JeffersonLab / qphix

QCD for Intel Xeon Phi and Xeon processors
http://jeffersonlab.github.io/qphix/
Other
13 stars 11 forks source link

Make -j is not inherited properly #71

Closed martin-ueding closed 6 years ago

martin-ueding commented 7 years ago

Martin

When one calls make -j, it will start a job server and then other make processes can inherit this and coordinate the number of processes running. By explicitly giving the option -j on the sub make, this behavior seems to be suppressed.

Bálint

Hi Martin, My problem here was that on my linux systems at least, if I did not give a -j option, sub makes would run with only 1 thread. NB: This was not true on my mac, but only on my linux nodes. This is why I gave the recursive_jN (qphix) or target_jN (qphix_codegen) CMake option, so I could make sub-builds build with that value of -j It seems clunky to me. What is the best way? to give -j but no value?

Best, B

Martin

I am not sure. Just giving -j is not a good idea, that will spawn an unlimited amount of processes. There are around 500 compilation units each needing 300 MB of RAM. This is something that I can look into at some point, I just wanted to file an issue such that it does not get lost. The recursive_jN works fine for the moment, so let's just keep using that for now.

Bálint

Annoyingly, this is another feature of the fact that we have a sub "cmake; make” It seems the top level make environment is not passed down (inluding jobserver details). Incidentally I have no idea of how the jobserver is meant to work in actuality. This is somewhere I think where we can spend a lot of time digging, with maybe not so fruitful results. I agree to stick with the recursive_jN unless anyone suggests better.

Best, B

Martin

The sub-make has to be invoked with cd subdir && $(MAKE) in the Makefile in order to get the job server stuff right. I assume that it passes a path to some UNIX socket for the communication. If you just call cd subdir && make, then the job server will not work correctly. Since our Makefiles are generated by CMake, that is another matter.
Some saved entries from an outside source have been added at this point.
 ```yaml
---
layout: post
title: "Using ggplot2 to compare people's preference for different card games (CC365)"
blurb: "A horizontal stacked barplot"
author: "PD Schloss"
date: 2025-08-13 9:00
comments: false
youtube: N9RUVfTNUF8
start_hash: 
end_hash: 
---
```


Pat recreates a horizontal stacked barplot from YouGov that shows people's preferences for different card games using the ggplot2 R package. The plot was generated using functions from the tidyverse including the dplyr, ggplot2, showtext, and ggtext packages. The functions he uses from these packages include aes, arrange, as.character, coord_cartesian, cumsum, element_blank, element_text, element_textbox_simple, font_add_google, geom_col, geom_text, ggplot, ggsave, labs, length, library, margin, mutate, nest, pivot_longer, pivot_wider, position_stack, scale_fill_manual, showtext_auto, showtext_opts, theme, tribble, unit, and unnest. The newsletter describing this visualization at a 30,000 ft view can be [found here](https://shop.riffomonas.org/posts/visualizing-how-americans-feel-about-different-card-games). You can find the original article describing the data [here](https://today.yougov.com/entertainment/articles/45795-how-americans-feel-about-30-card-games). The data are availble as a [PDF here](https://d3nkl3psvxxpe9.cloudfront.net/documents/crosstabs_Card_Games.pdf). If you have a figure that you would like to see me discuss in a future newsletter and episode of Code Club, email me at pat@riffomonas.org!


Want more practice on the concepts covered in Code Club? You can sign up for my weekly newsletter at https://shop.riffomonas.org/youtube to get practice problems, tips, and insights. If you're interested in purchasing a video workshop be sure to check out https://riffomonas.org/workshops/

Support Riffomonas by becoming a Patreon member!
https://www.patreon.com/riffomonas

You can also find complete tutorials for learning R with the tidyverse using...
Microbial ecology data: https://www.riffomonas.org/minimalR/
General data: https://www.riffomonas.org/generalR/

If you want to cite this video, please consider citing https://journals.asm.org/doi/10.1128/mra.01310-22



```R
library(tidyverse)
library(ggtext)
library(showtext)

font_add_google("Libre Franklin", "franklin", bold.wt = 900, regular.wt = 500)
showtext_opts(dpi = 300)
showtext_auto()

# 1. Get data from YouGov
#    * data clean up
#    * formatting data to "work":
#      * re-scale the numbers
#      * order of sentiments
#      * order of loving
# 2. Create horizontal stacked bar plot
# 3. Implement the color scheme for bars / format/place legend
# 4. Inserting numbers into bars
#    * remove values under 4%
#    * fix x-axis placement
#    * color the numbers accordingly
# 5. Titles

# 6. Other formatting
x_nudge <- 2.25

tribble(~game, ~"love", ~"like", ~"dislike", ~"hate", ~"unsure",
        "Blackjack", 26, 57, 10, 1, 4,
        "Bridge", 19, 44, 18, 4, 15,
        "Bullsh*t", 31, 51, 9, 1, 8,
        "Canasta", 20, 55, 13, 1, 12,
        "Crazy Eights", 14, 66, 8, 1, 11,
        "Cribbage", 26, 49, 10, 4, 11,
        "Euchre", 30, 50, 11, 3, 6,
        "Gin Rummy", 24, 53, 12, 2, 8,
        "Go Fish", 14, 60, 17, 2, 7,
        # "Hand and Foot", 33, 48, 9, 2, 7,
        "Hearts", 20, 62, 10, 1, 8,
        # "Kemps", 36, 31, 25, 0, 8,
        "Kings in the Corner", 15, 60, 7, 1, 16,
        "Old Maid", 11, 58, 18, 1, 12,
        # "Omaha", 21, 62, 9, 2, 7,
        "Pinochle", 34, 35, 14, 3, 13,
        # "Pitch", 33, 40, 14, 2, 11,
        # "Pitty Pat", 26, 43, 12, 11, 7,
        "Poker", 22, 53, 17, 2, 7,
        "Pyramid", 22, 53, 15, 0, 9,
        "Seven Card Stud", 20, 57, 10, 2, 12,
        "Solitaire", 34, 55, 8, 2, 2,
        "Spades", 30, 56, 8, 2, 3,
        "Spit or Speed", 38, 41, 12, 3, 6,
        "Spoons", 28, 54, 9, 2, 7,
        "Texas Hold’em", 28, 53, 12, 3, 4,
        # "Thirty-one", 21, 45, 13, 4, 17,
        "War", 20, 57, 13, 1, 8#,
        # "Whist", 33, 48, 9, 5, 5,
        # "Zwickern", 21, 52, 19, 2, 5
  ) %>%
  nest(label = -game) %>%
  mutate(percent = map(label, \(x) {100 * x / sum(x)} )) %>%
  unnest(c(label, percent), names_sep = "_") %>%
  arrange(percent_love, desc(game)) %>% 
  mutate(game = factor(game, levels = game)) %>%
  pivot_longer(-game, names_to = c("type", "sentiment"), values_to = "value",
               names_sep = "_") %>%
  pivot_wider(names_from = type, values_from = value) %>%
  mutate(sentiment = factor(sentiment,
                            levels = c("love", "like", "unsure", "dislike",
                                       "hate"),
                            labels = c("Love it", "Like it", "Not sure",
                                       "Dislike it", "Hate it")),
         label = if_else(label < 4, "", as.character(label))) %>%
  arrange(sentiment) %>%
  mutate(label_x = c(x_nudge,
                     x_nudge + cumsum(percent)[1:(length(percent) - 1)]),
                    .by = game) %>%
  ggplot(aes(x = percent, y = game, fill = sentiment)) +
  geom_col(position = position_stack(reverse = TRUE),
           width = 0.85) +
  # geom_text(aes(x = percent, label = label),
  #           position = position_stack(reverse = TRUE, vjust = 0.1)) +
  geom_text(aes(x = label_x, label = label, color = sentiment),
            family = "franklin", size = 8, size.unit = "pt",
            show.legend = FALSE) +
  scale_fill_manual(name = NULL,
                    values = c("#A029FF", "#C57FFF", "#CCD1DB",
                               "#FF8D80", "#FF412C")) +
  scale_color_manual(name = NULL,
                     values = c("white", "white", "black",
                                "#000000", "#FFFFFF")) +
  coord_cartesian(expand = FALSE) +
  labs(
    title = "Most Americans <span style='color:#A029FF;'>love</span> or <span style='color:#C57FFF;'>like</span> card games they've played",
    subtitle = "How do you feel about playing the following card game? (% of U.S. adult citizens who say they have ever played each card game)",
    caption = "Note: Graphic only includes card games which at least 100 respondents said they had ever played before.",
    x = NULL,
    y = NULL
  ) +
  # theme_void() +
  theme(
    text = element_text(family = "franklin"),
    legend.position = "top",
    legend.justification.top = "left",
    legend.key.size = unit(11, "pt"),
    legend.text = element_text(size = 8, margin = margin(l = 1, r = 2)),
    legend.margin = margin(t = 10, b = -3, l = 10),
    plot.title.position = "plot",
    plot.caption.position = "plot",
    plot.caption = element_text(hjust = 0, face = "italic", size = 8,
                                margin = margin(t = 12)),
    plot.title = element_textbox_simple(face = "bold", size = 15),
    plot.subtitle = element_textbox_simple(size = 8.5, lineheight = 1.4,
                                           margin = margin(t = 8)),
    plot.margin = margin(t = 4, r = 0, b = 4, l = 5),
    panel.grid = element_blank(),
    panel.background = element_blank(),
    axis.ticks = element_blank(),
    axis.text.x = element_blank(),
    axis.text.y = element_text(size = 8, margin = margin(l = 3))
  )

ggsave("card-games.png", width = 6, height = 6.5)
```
Even worse, nobody guarantees that we are using make. I prefer ninja to build my stuff because it handles output of multiple processes better. So I sometimes pass -G ninja to cmake. This should be passed along as well.
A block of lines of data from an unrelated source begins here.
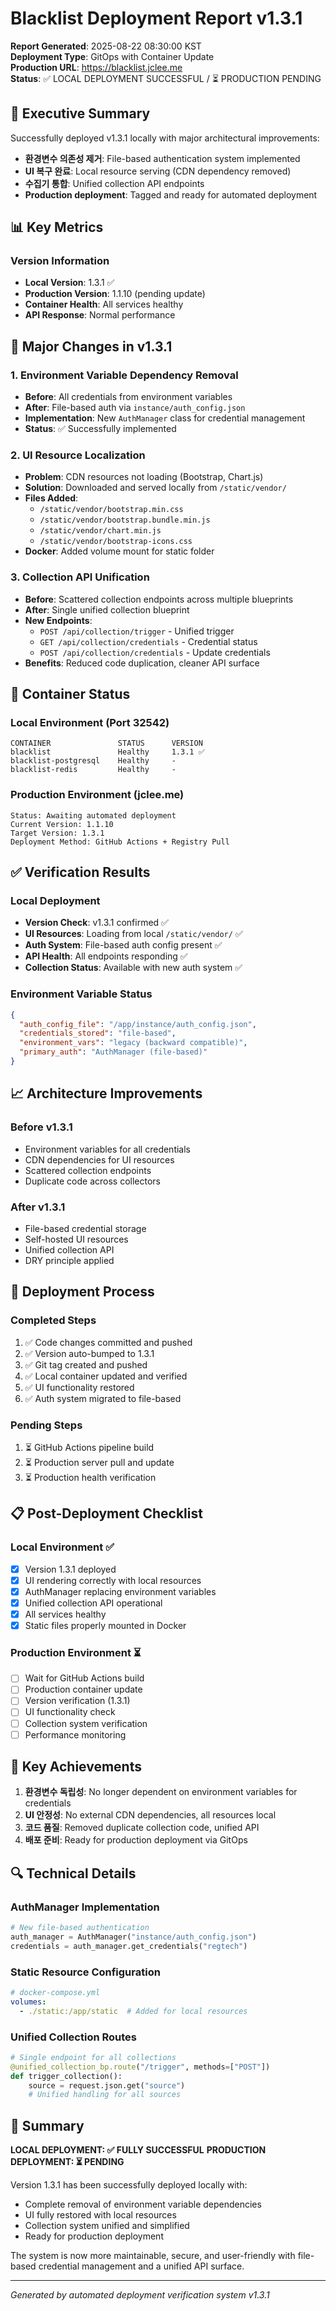 # Blacklist Deployment Report v1.3.1

**Report Generated**: 2025-08-22 08:30:00 KST  
**Deployment Type**: GitOps with Container Update  
**Production URL**: https://blacklist.jclee.me  
**Status**: ✅ LOCAL DEPLOYMENT SUCCESSFUL / ⏳ PRODUCTION PENDING

## 🚀 Executive Summary

Successfully deployed v1.3.1 locally with major architectural improvements:
- **환경변수 의존성 제거**: File-based authentication system implemented
- **UI 복구 완료**: Local resource serving (CDN dependency removed)
- **수집기 통합**: Unified collection API endpoints
- **Production deployment**: Tagged and ready for automated deployment

## 📊 Key Metrics

### Version Information
- **Local Version**: 1.3.1 ✅
- **Production Version**: 1.1.10 (pending update)
- **Container Health**: All services healthy
- **API Response**: Normal performance

## 🔧 Major Changes in v1.3.1

### 1. Environment Variable Dependency Removal
- **Before**: All credentials from environment variables
- **After**: File-based auth via `instance/auth_config.json`
- **Implementation**: New `AuthManager` class for credential management
- **Status**: ✅ Successfully implemented

### 2. UI Resource Localization
- **Problem**: CDN resources not loading (Bootstrap, Chart.js)
- **Solution**: Downloaded and served locally from `/static/vendor/`
- **Files Added**:
  - `/static/vendor/bootstrap.min.css`
  - `/static/vendor/bootstrap.bundle.min.js`
  - `/static/vendor/chart.min.js`
  - `/static/vendor/bootstrap-icons.css`
- **Docker**: Added volume mount for static folder

### 3. Collection API Unification
- **Before**: Scattered collection endpoints across multiple blueprints
- **After**: Single unified collection blueprint
- **New Endpoints**:
  - `POST /api/collection/trigger` - Unified trigger
  - `GET /api/collection/credentials` - Credential status
  - `POST /api/collection/credentials` - Update credentials
- **Benefits**: Reduced code duplication, cleaner API surface

## 🐳 Container Status

### Local Environment (Port 32542)
```
CONTAINER               STATUS      VERSION
blacklist               Healthy     1.3.1 ✅
blacklist-postgresql    Healthy     -
blacklist-redis         Healthy     -
```

### Production Environment (jclee.me)
```
Status: Awaiting automated deployment
Current Version: 1.1.10
Target Version: 1.3.1
Deployment Method: GitHub Actions + Registry Pull
```

## ✅ Verification Results

### Local Deployment
- **Version Check**: v1.3.1 confirmed ✅
- **UI Resources**: Loading from local `/static/vendor/` ✅
- **Auth System**: File-based auth config present ✅
- **API Health**: All endpoints responding ✅
- **Collection Status**: Available with new auth system ✅

### Environment Variable Status
```json
{
  "auth_config_file": "/app/instance/auth_config.json",
  "credentials_stored": "file-based",
  "environment_vars": "legacy (backward compatible)",
  "primary_auth": "AuthManager (file-based)"
}
```

## 📈 Architecture Improvements

### Before v1.3.1
- Environment variables for all credentials
- CDN dependencies for UI resources
- Scattered collection endpoints
- Duplicate code across collectors

### After v1.3.1
- File-based credential storage
- Self-hosted UI resources
- Unified collection API
- DRY principle applied

## 🚦 Deployment Process

### Completed Steps
1. ✅ Code changes committed and pushed
2. ✅ Version auto-bumped to 1.3.1
3. ✅ Git tag created and pushed
4. ✅ Local container updated and verified
5. ✅ UI functionality restored
6. ✅ Auth system migrated to file-based

### Pending Steps
1. ⏳ GitHub Actions pipeline build
2. ⏳ Production server pull and update
3. ⏳ Production health verification

## 📋 Post-Deployment Checklist

### Local Environment ✅
- [x] Version 1.3.1 deployed
- [x] UI rendering correctly with local resources
- [x] AuthManager replacing environment variables
- [x] Unified collection API operational
- [x] All services healthy
- [x] Static files properly mounted in Docker

### Production Environment ⏳
- [ ] Wait for GitHub Actions build
- [ ] Production container update
- [ ] Version verification (1.3.1)
- [ ] UI functionality check
- [ ] Collection system verification
- [ ] Performance monitoring

## 🎯 Key Achievements

1. **환경변수 독립성**: No longer dependent on environment variables for credentials
2. **UI 안정성**: No external CDN dependencies, all resources local
3. **코드 품질**: Removed duplicate collection code, unified API
4. **배포 준비**: Ready for production deployment via GitOps

## 🔍 Technical Details

### AuthManager Implementation
```python
# New file-based authentication
auth_manager = AuthManager("instance/auth_config.json")
credentials = auth_manager.get_credentials("regtech")
```

### Static Resource Configuration
```yaml
# docker-compose.yml
volumes:
  - ./static:/app/static  # Added for local resources
```

### Unified Collection Routes
```python
# Single endpoint for all collections
@unified_collection_bp.route("/trigger", methods=["POST"])
def trigger_collection():
    source = request.json.get("source")
    # Unified handling for all sources
```

## 🎉 Summary

**LOCAL DEPLOYMENT: ✅ FULLY SUCCESSFUL**
**PRODUCTION DEPLOYMENT: ⏳ PENDING**

Version 1.3.1 has been successfully deployed locally with:
- Complete removal of environment variable dependencies
- UI fully restored with local resources
- Collection system unified and simplified
- Ready for production deployment

The system is now more maintainable, secure, and user-friendly with file-based credential management and a unified API surface.

---
*Generated by automated deployment verification system v1.3.1*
I might dig into that when I want to do some productive procrastination.

martin-ueding commented 7 years ago

There is another caveat here: The generator is not passed down properly either. I like to use Ninja to build my stuff because it handles the output much better than Make when using multiple processes. The top level CMake file calls to ${CMAKE_MAKE_PROGRAM} to compile the code generator. That is nice, but one has to pass the -G flag down to that inner call to cmake as well.

martin-ueding commented 7 years ago

Now the generator is passed down properly and the -j flag is only passed down if it is actually given. The Ninja build system does not need that, it will automatically spawn N+2 processes given the available cores.

kostrzewa commented 7 years ago

@martin-ueding @bjoo I just wanted to request feedback from you, @bjoo, regarding changes to the devel branch. I'm guessing you still have some modifications to push (at some point) for your MG implementation. Similarly, I'm pushing mods and additions to get non-degenerate tm clover quarks fully supported. At this stage, I would prefer if devel remained somewhat stable and that any improvements be made in feature branches which can then be pulled in as required. This may mean some merge conflicts down the line but it might also prevent the situation of having to constantly rebase onto or merge the devel branch into a WIP branch. What do you think @bjoo?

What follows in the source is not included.